As the world watches Moammar Gaddafi’s regime seemingly fall to the hands of rebel forces, talks of a future Libya after 42 years of dictatorship are aplenty. While many are excited about the changes that lie ahead, others worry that the country’s black African migrants may see racism and discrimination flourish.
Human Rights Watch said it is “concerned about attacks against dark-skinned Libyans and sub-Saharan Africans in Libya now because many people accuse them of having fought for Gaddafi as mercenaries, even though they are from there or have spent many years in Libya.”
Earlier this year, Dr. Hein de Haas, a senior research fellow at the Immigration Migration Institute at Oxford University, expressed similar sentiments to Al Jazeera. “African immigrants are now linked to state-orchestrated violence and mass killings, and we may therefore fear the worst about the violent backlash that may follow particularly after Gaddafi is ousted,” he said.
Haas was referring to the over 1.5 million black African migrant workers, mainly from sub-Saharan Africa, who have migrated to the oil-rich nation in search of better jobs and more money in construction, oil production and agriculture.
However, when many of these migrants arrive in Libya, they find that some of their Arab compatriots are less than welcoming.

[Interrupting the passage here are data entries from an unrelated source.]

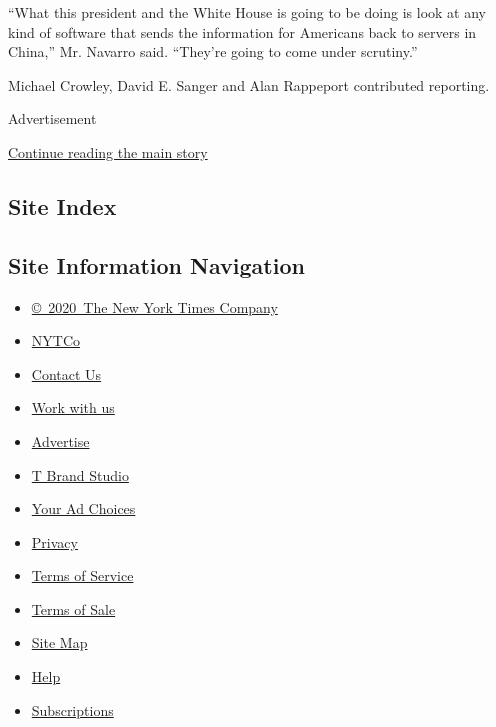 ``What this president and the White House is going to be doing is look
at any kind of software that sends the information for Americans back to
servers in China,'' Mr. Navarro said. ``They're going to come under
scrutiny.''

Michael Crowley, David E. Sanger and Alan Rappeport contributed
reporting.

Advertisement

\protect\hyperlink{after-bottom}{Continue reading the main story}

\hypertarget{site-index}{%
\subsection{Site Index}\label{site-index}}

\hypertarget{site-information-navigation}{%
\subsection{Site Information
Navigation}\label{site-information-navigation}}

\begin{itemize}
\tightlist
\item
  \href{https://help.nytimes3xbfgragh.onion/hc/en-us/articles/115014792127-Copyright-notice}{©~2020~The
  New York Times Company}
\end{itemize}

\begin{itemize}
\tightlist
\item
  \href{https://www.nytco.com/}{NYTCo}
\item
  \href{https://help.nytimes3xbfgragh.onion/hc/en-us/articles/115015385887-Contact-Us}{Contact
  Us}
\item
  \href{https://www.nytco.com/careers/}{Work with us}
\item
  \href{https://nytmediakit.com/}{Advertise}
\item
  \href{http://www.tbrandstudio.com/}{T Brand Studio}
\item
  \href{https://www.nytimes3xbfgragh.onion/privacy/cookie-policy\#how-do-i-manage-trackers}{Your
  Ad Choices}
\item
  \href{https://www.nytimes3xbfgragh.onion/privacy}{Privacy}
\item
  \href{https://help.nytimes3xbfgragh.onion/hc/en-us/articles/115014893428-Terms-of-service}{Terms
  of Service}
\item
  \href{https://help.nytimes3xbfgragh.onion/hc/en-us/articles/115014893968-Terms-of-sale}{Terms
  of Sale}
\item
  \href{https://spiderbites.nytimes3xbfgragh.onion}{Site Map}
\item
  \href{https://help.nytimes3xbfgragh.onion/hc/en-us}{Help}
\item
  \href{https://www.nytimes3xbfgragh.onion/subscription?campaignId=37WXW}{Subscriptions}
\end{itemize}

Libya, like the United States, has a complicated racial history that is peppered with slavery, resentment of Gaddafi’s support of pan-Africanism and financial aid to sub-Saharan nations and a present day culture that associates African migrants with the Gaddafi regime.
Just this spring, news reports surfaced that Gaddafi had hired black mercenaries from Chad and Niger to help fight anti-government insurgents. Those reports allegedly reignited a centuries-old beef between black Africans and Arabs in the North African nation, leading to a rash of violence and attacks on black African migrants and dark-skinned Libyans. Many say these attacks were motivated by false assumptions.
Na’eem Jeenah, director of the Afro-Middle East Centre in Johannesburg, told the Inter Press Service earlier this year, “Against this background, one needs to be a little wary of the accusations of ‘African mercenaries’ or even ‘Black African mercenaries’ that have been bandied around. Certainly, Gaddafi has used, in the past, mercenaries from other parts of Africa, and our information is that some of these are likely involved in the current situation on Gaddafi’s side,” but that doesn’t mean all of the countries black Africans should be considered in this category.
However, these racial tensions are not new.
According to United Nations Watch, since at least 1998, the United Nations has been monitoring racial and ethnic “acts of discrimination” against migrant workers in the country. It wasn’t until 2000 when migrant workers from Ghana, Cameroon, Sudan, Niger, Burkina Faso, Chad, and Nigeria were said to be victims of street killings after state sponsored media reports pointed to this population for rising crime rates of drug trafficking and alcohol.
For those actions, in 2004, the U.N. Committee on the Elimination of Racial Discrimination cited Libya for discrimination against dark-skinned and black African migrants and refugees and violating an article of the International Convention, though the country denied the charges. The country was asked to monitor the situation more closely and review the committee’s assessment.
Still, Human Rights Watch and others continued to report on attacks against migrant workers, with the issue once again being brought up in February 2010 at the U.N. Humans Rights Council and gaining international attention after the uprisings against Gaddafi increased.
Jean Philippe Chauzy, a spokesperson for the International Organization for Migration, a group that helps black Africans safely leave the region, said the rebellion has “exasperated the stigmatization and rapid xenophobia” that has always plagued Libya. He believes the country’s black Africans, and other ethnic groups facing frustration and potential violence, will continue to leave as the country tries to define it’s future.
“They’re not employed, they’re not paid. The prices of necessity has increased tremendously,” he said. “If you add to that the stigmatization that is associated to those African migrants, the violence or sector violence. That’s too many push factors, migrants are leaving.”
But, Chauzy said, it’s not all bad news. “The Libyan economy, functions, thanks to those migrants from Africa. I suspect that once the country stabilizes, that they’ll come back.”